Unfortunately for miners (and fortunately for lawyers), large parts of the world’s natural resources are located in regions and countries affected by a variety of different sanctions. Developing a good working understanding of sanctions imposed against a particular country where a mining group has (or intends to have) exploration, development and extraction operations allows the mining group to achieve its business goals without subjecting itself to public and regulatory scrutiny and criticism, which could, under certain circumstances, lead to major financial and reputational losses, and personal liability of persons exercising control (usually directors, senior officers and controlling shareholders) of the mining group.

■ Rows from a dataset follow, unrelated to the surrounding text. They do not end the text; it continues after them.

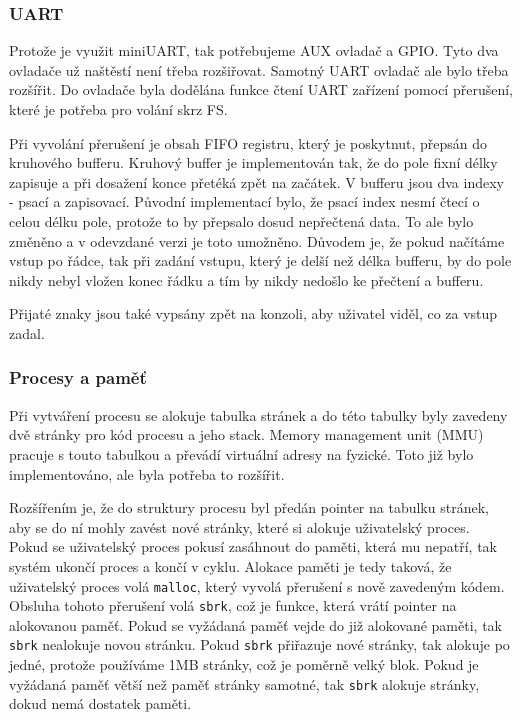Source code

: \documentclass[12pt, letterpaper]{article}
\begin{document}
\subsubsection{UART}
Protože je využit miniUART, tak potřebujeme AUX ovladač a GPIO. Tyto dva ovladače už naštěstí není třeba rozšiřovat.
Samotný UART ovladač ale bylo třeba rozšířit. Do ovladače byla dodělána funkce čtení UART zařízení pomocí přerušení,
které je potřeba pro volání skrz FS.

Při vyvolání přerušení je obsah FIFO registru, který je poskytnut, přepsán do kruhového bufferu. Kruhový buffer je
implementován tak, že do pole fixní délky zapisuje a při dosažení konce přetéká zpět na začátek. V bufferu jsou 
dva indexy - psací a zapisovací. Původní implementací bylo, že psací index nesmí  čtecí o celou délku 
pole, protože to by přepsalo dosud nepřečtená data. To ale bylo změněno a v odevzdané verzi je toto umožněno. Důvodem
je, že pokud načítáme vstup po řádce, tak při zadání vstupu, který je delší než délka bufferu, by do pole nikdy
nebyl vložen konec řádku a tím by nikdy nedošlo ke přečtení a  bufferu.

Přijaté znaky jsou také vypsány zpět na konzoli, aby uživatel viděl, co za vstup zadal.
%
\subsubsection{Procesy a paměť}
Při vytváření procesu se alokuje tabulka stránek a do této tabulky byly zavedeny dvě stránky pro 
kód procesu a jeho stack. Memory management unit (MMU) pracuje s touto tabulkou a převádí virtuální adresy na 
fyzické. Toto již bylo implementováno, ale byla potřeba to rozšířit.

Rozšířením je, že do struktury procesu byl předán pointer na tabulku stránek, aby se do ní mohly zavést nové stránky,
které si alokuje uživatelský proces. Pokud se uživatelský proces pokusí zasáhnout do paměti, která mu nepatří, tak
systém ukončí proces a končí v cyklu. Alokace paměti je tedy taková, že uživatelský proces volá \texttt{malloc}, který
vyvolá přerušení s nově zavedeným kódem. Obsluha tohoto přerušení volá \texttt{sbrk}, což je funkce, která vrátí 
pointer na alokovanou paměť. Pokud se vyžádaná paměť vejde do již alokované paměti, tak \texttt{sbrk} nealokuje novou
stránku. Pokud \texttt{sbrk} přiřazuje nové stránky, tak alokuje po jedné, protože používáme 1MB stránky, což je
poměrně velký blok. Pokud je vyžádaná paměť větší než paměť stránky samotné, tak \texttt{sbrk} alokuje
stránky, dokud nemá dostatek paměti.
\end{document}
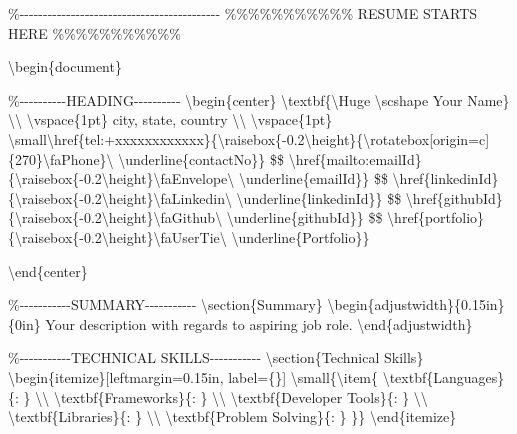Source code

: \%-\/-\/-\/-\/-\/-\/-\/-\/-\/-\/-\/-\/-\/-\/-\/-\/-\/-\/-\/-\/-\/-\/-\/-\/-\/-\/-\/-\/-\/-\/-\/-\/-\/-\/-\/-\/-\/-\/-\/-\/-\/-\/-
\%\%\%\%\%\%\%\%\%\%\% RESUME STARTS HERE \%\%\%\%\%\%\%\%\%\%\%

\textbackslash begin\{document\}

\%-\/-\/-\/-\/-\/-\/-\/-\/-\/-HEADING-\/-\/-\/-\/-\/-\/-\/-\/-\/-
\textbackslash begin\{center\}
\textbackslash textbf\{\textbackslash Huge \textbackslash scshape Your
Name\} \textbackslash\textbackslash{} \textbackslash vspace\{1pt\} city,
state, country \textbackslash\textbackslash{}
\textbackslash vspace\{1pt\}
\textbackslash small\textbackslash href\{tel:+xxxxxxxxxxxx\}\{\textbackslash raisebox\{-0.2\textbackslash height\}\{\textbackslash rotatebox{[}origin=c{]}\{270\}\textbackslash faPhone\}\textbackslash{}
\textbackslash underline\{contactNo\}\} \$\textbar\$
\textbackslash href\{mailto:emailId\}\{\textbackslash raisebox\{-0.2\textbackslash height\}\textbackslash faEnvelope\textbackslash{}
\textbackslash underline\{emailId\}\} \$\textbar\$
\textbackslash href\{linkedinId\}\{\textbackslash raisebox\{-0.2\textbackslash height\}\textbackslash faLinkedin\textbackslash{}
\textbackslash underline\{linkedinId\}\} \$\textbar\$
\textbackslash href\{githubId\}\{\textbackslash raisebox\{-0.2\textbackslash height\}\textbackslash faGithub\textbackslash{}
\textbackslash underline\{githubId\}\} \$\textbar\$
\textbackslash href\{portfolio\}\{\textbackslash raisebox\{-0.2\textbackslash height\}\textbackslash faUserTie\textbackslash{}
\textbackslash underline\{Portfolio\}\}

\textbackslash end\{center\}

\%-\/-\/-\/-\/-\/-\/-\/-\/-\/-\/-SUMMARY-\/-\/-\/-\/-\/-\/-\/-\/-\/-\/-
\textbackslash section\{Summary\}
\textbackslash begin\{adjustwidth\}\{0.15in\}\{0in\} Your description
with regards to aspiring job role. \textbackslash end\{adjustwidth\}

\%-\/-\/-\/-\/-\/-\/-\/-\/-\/-\/-TECHNICAL
SKILLS-\/-\/-\/-\/-\/-\/-\/-\/-\/-\/- \textbackslash section\{Technical
Skills\} \textbackslash begin\{itemize\}{[}leftmargin=0.15in,
label=\{\}{]} \textbackslash small\{\textbackslash item\{
\textbackslash textbf\{Languages\}\{: \} \textbackslash\textbackslash{}
\textbackslash textbf\{Frameworks\}\{: \} \textbackslash\textbackslash{}
\textbackslash textbf\{Developer Tools\}\{: \}
\textbackslash\textbackslash{} \textbackslash textbf\{Libraries\}\{: \}
\textbackslash\textbackslash{} \textbackslash textbf\{Problem
Solving\}\{: \} \}\} \textbackslash end\{itemize\}

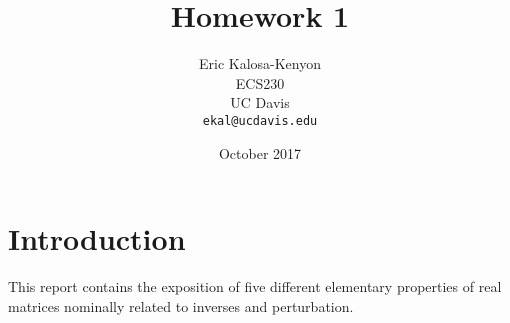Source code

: \documentclass[12pt,fleqn,leqno,letterpaper]{article}
\title{Homework 1}
\author{Eric Kalosa-Kenyon\\
\small{ECS230}\\
\small{UC Davis}\\
\small{\texttt{ekal@ucdavis.edu}}
}
\date{October 2017}
\begin{document}
\maketitle



% 


\section{Introduction}
This report contains the exposition of five different elementary properties of
real matrices nominally related to inverses and perturbation.
\end{document}
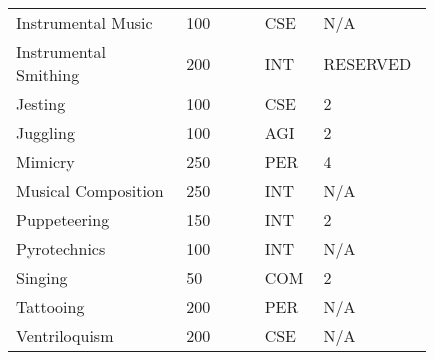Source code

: \documentclass{article}
\begin{document}
\begin{longtable}{@{}p{0.375\linewidth} p{0.178\linewidth} p{0.1\linewidth} p{0.178\linewidth}}
Instrumental Music & 100 & CSE & N/A \\
Instrumental Smithing & 200 & INT & RESERVED \\
Jesting & 100 & CSE & 2 \\
Juggling & 100 & AGI & 2 \\
Mimicry & 250 & PER & 4 \\
Musical Composition & 250 & INT & N/A \\
Puppeteering & 150 & INT & 2 \\
Pyrotechnics & 100 & INT & N/A \\
Singing & 50 & COM & 2 \\
Tattooing & 200 & PER & N/A \\
Ventriloquism & 200 & CSE & N/A \\
\end{longtable}
\end{document}
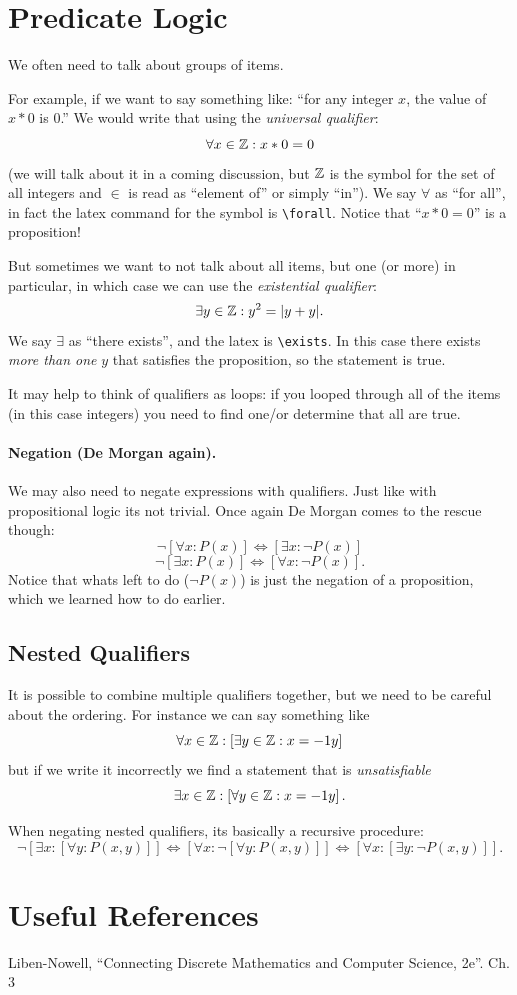\section{Predicate Logic}
We often need to talk about groups of items.

For example, if we want to say something like:
``for any integer $x$, the value of $x * 0$ is $0$.''
We would write that using the \emph{universal qualifier}:
\[\forall x\in\ints : x*0 = 0\]
(we will talk about it in a coming discussion, but $\ints$ is the symbol for the set of all integers and $\in$ is read as ``element of'' or simply ``in'').
We say $\forall$ as ``for all'', in fact the latex command for the symbol is \texttt{\textbackslash{}forall}.
Notice that ``$x*0 = 0$'' is a proposition!

But sometimes we want to not talk about all items, but one (or more) in particular, in which case we can use the \emph{existential qualifier}:
\[\exists y\in\ints: y^2 = |y+y|.\]
We say $\exists$ as ``there exists'', and the latex is \texttt{\textbackslash{}exists}. 
In this case there exists \textit{more than one} $y$ that satisfies the proposition, so the statement is true.

It may help to think of qualifiers as loops: 
if you looped through all of the items (in this case integers) you need to find one/or determine that all are true. 

\paragraph{Negation (De Morgan again).}
 We may also need to negate expressions with qualifiers. 
 Just like with propositional logic its not trivial. 
 Once again De Morgan comes to the rescue though: 
 \[\neg \left[\forall x : P(x)\right] \iff \left[\exists x : \neg P(x)\right]\]
 \[\neg \left[\exists x : P(x)\right] \iff \left[\forall x : \neg P(x)\right].\]
 Notice that whats left to do ($\neg P(x)$) is just the negation of a proposition, which we learned how to do earlier. 

 \subsection{Nested Qualifiers}
 It is possible to combine multiple qualifiers together, but we need to be careful about the ordering. 
 For instance we can say something like 
 \[
 \forall x \in \ints : \left[\exists y \in \ints : x = -1 y\right]
 \]
 but if we write it incorrectly we find a statement that is \emph{unsatisfiable}
  \[
 \exists x \in \ints : \left[\forall y \in \ints : x = -1 y\right].
 \]
 
 When negating nested qualifiers, its basically a recursive procedure: 
  \[\neg \left[\exists x : \left[ \forall y: P(x,y)\right]\right] \iff \left[\forall x : \neg\left[ \forall y: P(x,y)\right]\right] \iff \left[\forall x : \left[ \exists y: \neg P(x,y)\right]\right].\]
  
\section*{Useful References}
Liben-Nowell, ``Connecting Discrete Mathematics and Computer Science, 2e''. Ch. 3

Mining is the backbone of any economy. Being affected by sanctions could cause the deterioration of local relationships without which no mining operation could be successful. Stress and damage caused to local communities by scaling down mining operations because of (ultimately) a mistake made by a risk assessment officer who allowed a contract to be made with a sanctioned person will be difficult to mitigate.
The mining industry has been relatively lucky so far. It has avoided the wrath of direct sanctions, which seem to focus almost exclusively on the hydrocarbons extractive sector, and technology and financial services. There are many reasons for that: an obvious one is that the imposing countries (the United States and the European Union) need products of the mining industry, and sanctioning even one large miner could cause substantial economic damage to the imposer. The best (and only current) example is Rusal – sanctions have hit it hard, and are also causing the Boeing corporation to fall behind its aircraft delivery schedule, and stockpile unfinished aircraft until it can source enough aluminium from elsewhere.6
Such a ‘privileged’ position does not mean that mining companies are immune from sanctions. Mining companies could be affected by secondary sanctions and the indirect effect of sanctions imposed on other sectors. This makes tracking and managing sanctions (not limited to the obvious sanctions imposed against the country a mining company is operating in) an important part of its compliance mechanism.
Tracking sanctions – a key element of corporate compliance mechanisms
Tracking and managing sanctions is quickly becoming an important and separate part of corporate compliance mechanisms. Until recently, mining companies had to deal with sanctions-related issues relatively rarely. These issues usually came up either when a mining company was considering entry into a new country or during a pre-initial public offering (IPO) disclosure process. With sanctions rapidly becoming a feature of everyday life, even previously unaffected sectors such as mining are now obliged to respond to challenges the sanctions present.
Having sanctions compliance as a separate business process does not create a safe harbour per se, but allows the management of a mining company to identify and manage situations and circumstances that could result in sanctions-related damage and liabilities.
Most major miners have put in place separate sanctions compliance policies. The main elements of such policies are usually (i) a sanctions risk assessment; (ii) screening and monitoring of counterparties (suppliers, service providers and customers); (iii) analysis and reporting of potential sanctions-related circumstances; and (iv) ensuring compliance by counterparties.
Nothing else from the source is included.